En un temps record, la Lionne de Clisson décime les habitants de six châteaux dont les maîtres soutiennent la France. Elle s’illustre par son courage et la violence de ses razzias, qui n’épargnent personne. Sa haine contre ses ennemis est à la hauteur de l’amour qu’elle porte à son défunt mari. Outré, le roi de France la convoque devant le Parlement de Paris. En guerrière culottée, elle refuse de se présenter et est, le 1er décembre 1343, bannie à tout jamais du royaume. Mais la sentence royale tombe trop tard.
La guerre navale contre le roi de France
En décembre 1343, Jeanne de Belleville a déjà vendu tous ses biens et est partie à l’aventure sur les flots de la Manche, accompagnée de ses hommes et de ses deux fils. Trois navires sont ainsi armés par la Dame de Clisson. L’aventurière des mers baptise son navire amiral du nom de Ma Vengeance, telle une funeste prédiction en direction de Philippe VI. Devenue pirate, elle attaque et pille tous les navires marchands français croisant la route de sa flotte. Première à l’abordage, elle écume les côtes de la Manche et s’enfonce dans les terres normandes, incendiant les villages sur son passage.

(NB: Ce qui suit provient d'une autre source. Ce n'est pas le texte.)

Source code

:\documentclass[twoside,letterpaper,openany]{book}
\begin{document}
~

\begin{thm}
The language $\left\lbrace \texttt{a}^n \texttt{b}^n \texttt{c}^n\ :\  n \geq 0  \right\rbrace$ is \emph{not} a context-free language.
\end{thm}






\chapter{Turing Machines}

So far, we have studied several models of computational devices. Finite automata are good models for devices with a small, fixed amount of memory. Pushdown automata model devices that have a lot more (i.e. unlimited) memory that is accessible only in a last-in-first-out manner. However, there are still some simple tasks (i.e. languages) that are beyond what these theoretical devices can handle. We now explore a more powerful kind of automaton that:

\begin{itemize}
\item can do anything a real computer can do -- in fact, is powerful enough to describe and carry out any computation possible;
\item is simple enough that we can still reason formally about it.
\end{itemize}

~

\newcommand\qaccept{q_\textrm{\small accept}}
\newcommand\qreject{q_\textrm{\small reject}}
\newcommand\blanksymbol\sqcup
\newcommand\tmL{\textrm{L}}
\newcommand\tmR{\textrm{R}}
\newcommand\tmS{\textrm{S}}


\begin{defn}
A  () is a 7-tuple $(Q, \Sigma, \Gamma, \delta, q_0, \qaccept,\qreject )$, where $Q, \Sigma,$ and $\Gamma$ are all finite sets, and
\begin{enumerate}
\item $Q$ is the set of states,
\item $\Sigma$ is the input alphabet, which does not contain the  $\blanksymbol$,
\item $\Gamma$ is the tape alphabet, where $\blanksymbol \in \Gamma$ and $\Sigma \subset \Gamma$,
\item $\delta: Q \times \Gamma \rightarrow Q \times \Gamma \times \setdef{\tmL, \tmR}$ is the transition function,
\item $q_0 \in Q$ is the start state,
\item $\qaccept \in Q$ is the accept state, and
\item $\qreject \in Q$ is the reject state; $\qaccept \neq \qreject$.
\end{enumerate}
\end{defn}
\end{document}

Au bout d’un an, le roi de France décide de mettre un terme à ce cauchemar marin. Il sollicite l’aide du Pape qui, à son tour, enjoint vainement à Édouard III d’arrêter la folie meurtrière de son alliée bretonne. Alors, Philippe de Valois lance sa flotte à la poursuite de la guerrière. Ses navigateurs s’engagent dans une guerre de course contre la Tigresse bretonne. Au fil des batailles navales, la dame de Clisson perd deux de ses bateaux. Lors de l’ultime combat, les marins français s’emparent de Ma Vengeance et Jeanne doit s’enfuir, avec ses fils et quelques fidèles, sur une barque de secours.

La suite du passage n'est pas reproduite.